Pictures are to be left out. Copy exactly, and only, the lines from the start of the entries below to the line with "Definition at line", both included.
Records supplied START
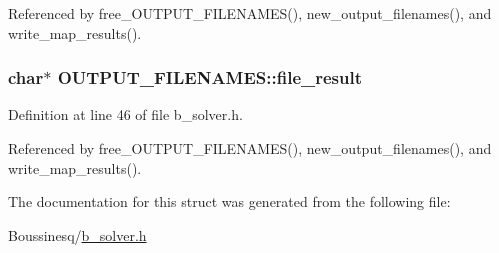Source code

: Referenced by free\-\_\-\-O\-U\-T\-P\-U\-T\-\_\-\-F\-I\-L\-E\-N\-A\-M\-E\-S(), new\-\_\-output\-\_\-filenames(), and write\-\_\-map\-\_\-results().

\hypertarget{struct_o_u_t_p_u_t___f_i_l_e_n_a_m_e_s_ae980a071a2f3e304d192ef8263a1e4a0}{
\subsubsection[{file\-\_\-result}]{\setlength{\rightskip}{0pt plus 5cm}char$\ast$ O\-U\-T\-P\-U\-T\-\_\-\-F\-I\-L\-E\-N\-A\-M\-E\-S\-::file\-\_\-result}}\label{struct_o_u_t_p_u_t___f_i_l_e_n_a_m_e_s_ae980a071a2f3e304d192ef8263a1e4a0}


Definition at line 46 of file b\-\_\-solver.\-h.



Referenced by free\-\_\-\-O\-U\-T\-P\-U\-T\-\_\-\-F\-I\-L\-E\-N\-A\-M\-E\-S(), new\-\_\-output\-\_\-filenames(), and write\-\_\-map\-\_\-results().



The documentation for this struct was generated from the following file\-:\begin{DoxyCompactItemize}
\item 
Boussinesq/\hyperlink{b__solver_8h}{b\-\_\-solver.\-h}\end{DoxyCompactItemize}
Records supplied END
§ Output of the exercise:
Source code

: Referenced by free\-\_\-\-O\-U\-T\-P\-U\-T\-\_\-\-F\-I\-L\-E\-N\-A\-M\-E\-S(), new\-\_\-output\-\_\-filenames(), and write\-\_\-map\-\_\-results().

\hypertarget{struct_o_u_t_p_u_t___f_i_l_e_n_a_m_e_s_ae980a071a2f3e304d192ef8263a1e4a0}{
\subsubsection[{file\-\_\-result}]{\setlength{\rightskip}{0pt plus 5cm}char$\ast$ O\-U\-T\-P\-U\-T\-\_\-\-F\-I\-L\-E\-N\-A\-M\-E\-S\-::file\-\_\-result}}\label{struct_o_u_t_p_u_t___f_i_l_e_n_a_m_e_s_ae980a071a2f3e304d192ef8263a1e4a0}


Definition at line 46 of file b\-\_\-solver.\-h.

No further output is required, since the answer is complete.